The National Association of Insurance Commissioners Life and Annuity Task Force has proposed asset adequacy testing for US life insurers to evaluate ceded reinsurance.
It wants a better understanding of the assets, reserves and capital-supporting asset-intensive reinsurance transactions.
The task force is proposing that the reinsurance AAT guidelines be narrow in scope, significant and focused on asset-intensive reinsurance transactions.
Moody’s said: “The growing influence of private capital in life insurance is reshaping the sector’s landscape by expanding balance sheets and assets under management, supporting mergers and acquisitions, and ultimately driving reinsurance from the US to Bermuda and Cayman Islands.”
The report said: “US life insurance and annuity reserves ceded offshore since 2017 has surged to almost $0.8 trillion, over 40 per cent of the $2.3 trillion of total reserves ceded, mostly to Bermuda [81 per cent].”
The rest of that $800 billion?
About 9 per cent went to Cayman, 4 per cent to Barbados, 3 per cent to Switzerland, 2 per cent to Ireland and all others represented 1 per cent.
The report explains: “Counterparty exposure is one of the most significant risks for insurers ceding business offshore, and as reinsurance activity has grown, the risks have increased.
“Shifting reinsurance offshore lets insurers exchange the risk related to direct investments, which support their liabilities, for the risk related to the reinsurers' performance in the transaction.
“US state regulators, concerned with the rise in business ceded offshore, are evaluating risks on asset-intensive reinsurance — a credit positive.”
But as private capital’s consolidation of life and annuities liabilities has expanded, these organisations have also moved into new business sales, largely in annuities, while seeking fresh capital.
Insurers are drawn to sidecars as a way to grow their business, while investors seek attractive opportunities to deploy capital.
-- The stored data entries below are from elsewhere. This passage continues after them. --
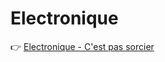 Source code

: # Electronique

👉 [Electronique - C'est pas sorcier](https://youtu.be/oq6Ol550K3w "Electronique - C'est pas sorcier")

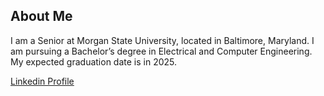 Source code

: ## About Me
I am a Senior at Morgan State University, located in Baltimore, Maryland. I am pursuing a Bachelor’s degree in Electrical and Computer Engineering. My expected graduation date is in 2025.

[Linkedin Profile](https://www.linkedin.com/in/michael-adeleke-4a1228217/)

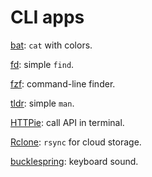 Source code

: # CLI apps

[bat](https://github.com/sharkdp/bat): `cat` with colors.

[fd](https://github.com/sharkdp/fd): simple `find`.

[fzf](https://github.com/junegunn/fzf): command-line finder.

[tldr](https://github.com/tldr-pages/tldr): simple `man`.

[HTTPie](https://httpie.org/): call API in terminal.

[Rclone](https://rclone.org/): `rsync` for cloud storage.

[bucklespring](https://github.com/zevv/bucklespring): keyboard sound.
Moody’s said: “The current US economic outlook and the stable outlook on the US life insurance sector continues to support the demand for life and annuity products.
New and existing strategic partnerships between private capital — including alternative asset managers — and life insurers have also grown substantially.
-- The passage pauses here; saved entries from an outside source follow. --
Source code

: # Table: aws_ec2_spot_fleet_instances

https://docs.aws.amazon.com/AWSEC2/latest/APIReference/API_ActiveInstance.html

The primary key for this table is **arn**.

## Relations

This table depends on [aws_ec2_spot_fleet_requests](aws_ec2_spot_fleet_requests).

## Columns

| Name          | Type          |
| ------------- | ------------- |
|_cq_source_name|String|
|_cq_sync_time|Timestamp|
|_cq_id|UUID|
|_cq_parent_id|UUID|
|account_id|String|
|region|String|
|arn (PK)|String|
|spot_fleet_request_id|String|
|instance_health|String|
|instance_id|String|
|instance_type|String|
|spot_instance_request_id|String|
Business strategies that combine the interests and expertise of life insurers and alternative asset managers are expanding the balance sheets of life insurance companies and increasing assets under management, supporting mergers and acquisitions and divestiture activity.
These factors will continue to drive growth in reinsurance activity and the shift to reinsuring US life insurance business offshore, mostly from the US to Bermuda, through 2025.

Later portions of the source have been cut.